My motherboard is a couple of years old (P5Q-D), and that rather sensibly has the second video slot on the bottom edge of the motherboard, ie about as far apart as you can make them. It's not like motherboard manufacturers don't know that two graphics cards side by side are going to heat each other up no matter what.
 
Man i had a p180 that i just got rid of . The case was really bad for cooling gpus. I moved to the nzxt phantom and my 9650 unlocked to 9670 dropped 15c with just the stock fans. I have another fan on the way. I can't max out the fans in the case because my heatsink goes into the side panel fan area.


:p

Me want! Back to the future!
 
My motherboard is a couple of years old (P5Q-D), and that rather sensibly has the second video slot on the bottom edge of the motherboard, ie about as far apart as you can make them.
How many slots apart is that? If it's more than two inbetween, finding SLI/CF bridges would be tough unless your mobo came with an extra-long set included.

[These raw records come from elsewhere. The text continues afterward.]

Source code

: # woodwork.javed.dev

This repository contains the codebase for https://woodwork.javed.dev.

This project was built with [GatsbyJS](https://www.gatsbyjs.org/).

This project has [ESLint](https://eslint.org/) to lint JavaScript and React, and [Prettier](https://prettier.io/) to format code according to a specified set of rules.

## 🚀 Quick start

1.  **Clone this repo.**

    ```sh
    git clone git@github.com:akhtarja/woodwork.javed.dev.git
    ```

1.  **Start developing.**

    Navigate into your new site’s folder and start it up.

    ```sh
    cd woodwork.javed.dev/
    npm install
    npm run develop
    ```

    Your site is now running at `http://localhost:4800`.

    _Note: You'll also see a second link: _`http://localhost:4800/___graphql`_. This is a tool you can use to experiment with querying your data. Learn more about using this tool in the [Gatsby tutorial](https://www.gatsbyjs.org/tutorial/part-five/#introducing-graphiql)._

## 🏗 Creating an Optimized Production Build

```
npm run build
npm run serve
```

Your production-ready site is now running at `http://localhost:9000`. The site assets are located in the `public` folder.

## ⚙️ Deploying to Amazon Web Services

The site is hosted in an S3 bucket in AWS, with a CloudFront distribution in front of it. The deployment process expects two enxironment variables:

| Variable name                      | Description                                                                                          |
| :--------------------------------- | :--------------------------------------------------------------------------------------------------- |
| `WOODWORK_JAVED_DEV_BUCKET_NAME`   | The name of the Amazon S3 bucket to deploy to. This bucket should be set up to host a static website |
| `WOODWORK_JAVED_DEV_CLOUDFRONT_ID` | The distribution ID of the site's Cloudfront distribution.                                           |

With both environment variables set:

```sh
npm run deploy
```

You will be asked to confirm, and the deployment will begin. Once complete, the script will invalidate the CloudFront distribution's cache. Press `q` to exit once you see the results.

Btw, what happens if you connect both bridges on a twin-card CF setup? Nothing in particular, or is there any speed advantage at all? No boot? Explosions and fire? :LOL:
 
How many slots apart is that? If it's more than two inbetween, finding SLI/CF bridges would be tough unless your mobo came with an extra-long set included.

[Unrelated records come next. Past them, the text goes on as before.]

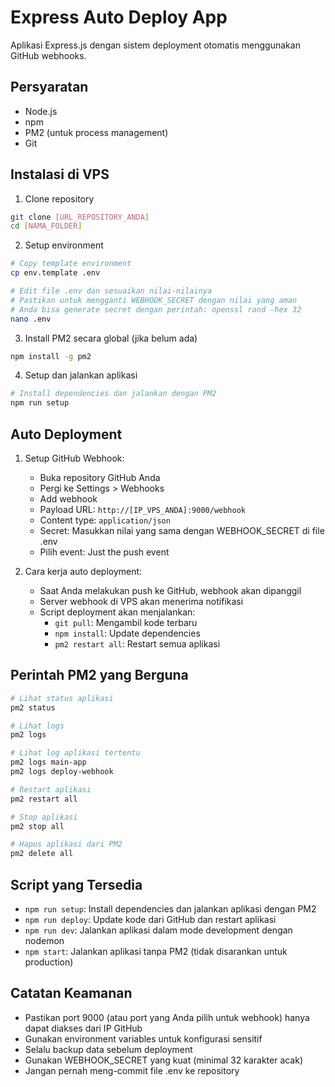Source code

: # Express Auto Deploy App

Aplikasi Express.js dengan sistem deployment otomatis menggunakan GitHub webhooks.

## Persyaratan

- Node.js
- npm
- PM2 (untuk process management)
- Git

## Instalasi di VPS

1. Clone repository
```bash
git clone [URL_REPOSITORY_ANDA]
cd [NAMA_FOLDER]
```

2. Setup environment
```bash
# Copy template environment
cp env.template .env

# Edit file .env dan sesuaikan nilai-nilainya
# Pastikan untuk mengganti WEBHOOK_SECRET dengan nilai yang aman
# Anda bisa generate secret dengan perintah: openssl rand -hex 32
nano .env
```

3. Install PM2 secara global (jika belum ada)
```bash
npm install -g pm2
```

4. Setup dan jalankan aplikasi
```bash
# Install dependencies dan jalankan dengan PM2
npm run setup
```

## Auto Deployment

1. Setup GitHub Webhook:
   - Buka repository GitHub Anda
   - Pergi ke Settings > Webhooks
   - Add webhook
   - Payload URL: `http://[IP_VPS_ANDA]:9000/webhook`
   - Content type: `application/json`
   - Secret: Masukkan nilai yang sama dengan WEBHOOK_SECRET di file .env
   - Pilih event: Just the push event

2. Cara kerja auto deployment:
   - Saat Anda melakukan push ke GitHub, webhook akan dipanggil
   - Server webhook di VPS akan menerima notifikasi
   - Script deployment akan menjalankan:
     - `git pull`: Mengambil kode terbaru
     - `npm install`: Update dependencies
     - `pm2 restart all`: Restart semua aplikasi

## Perintah PM2 yang Berguna

```bash
# Lihat status aplikasi
pm2 status

# Lihat logs
pm2 logs

# Lihat log aplikasi tertentu
pm2 logs main-app
pm2 logs deploy-webhook

# Restart aplikasi
pm2 restart all

# Stop aplikasi
pm2 stop all

# Hapus aplikasi dari PM2
pm2 delete all
```

## Script yang Tersedia

- `npm run setup`: Install dependencies dan jalankan aplikasi dengan PM2
- `npm run deploy`: Update kode dari GitHub dan restart aplikasi
- `npm run dev`: Jalankan aplikasi dalam mode development dengan nodemon
- `npm start`: Jalankan aplikasi tanpa PM2 (tidak disarankan untuk production)

## Catatan Keamanan

- Pastikan port 9000 (atau port yang Anda pilih untuk webhook) hanya dapat diakses dari IP GitHub
- Gunakan environment variables untuk konfigurasi sensitif
- Selalu backup data sebelum deployment
- Gunakan WEBHOOK_SECRET yang kuat (minimal 32 karakter acak)
- Jangan pernah meng-commit file .env ke repository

Actually, I've had a quick look in the manual, and it's two slots apart. The second graphics slot is one up from the bottom. Still much better than side by side, and probably you need a bit of space to fit a two-slot cooler in there, or there wouldn't be enough case space unless you've got an upside down case like my Antec.
 
That article's totally wrong. 2 Raptors in RAID can merely whimper weakly at a good SSD's feet. Never hope to actually "kill" it. Mechanical drives can't hold a candle to a modern SSD in any other regard than capacity.
 
Grall I agree, but I would not say the article is totally wrong. Maybe the SSD they compared is not so great, they also halved the capacity of the HDD so they could use just the outer part of the platters which are faster, and they ignored random read tests. Only did write and read sequential tests. I could believe their results for that case.
 
Short-stroking the drive (thus making a bad value for money drive even worse) and only doing sequential tests is just terrible. It's not close to a real-world test at all. It'd be like comparing vidcards based solely on the 3DMark feature tests, and no actual games...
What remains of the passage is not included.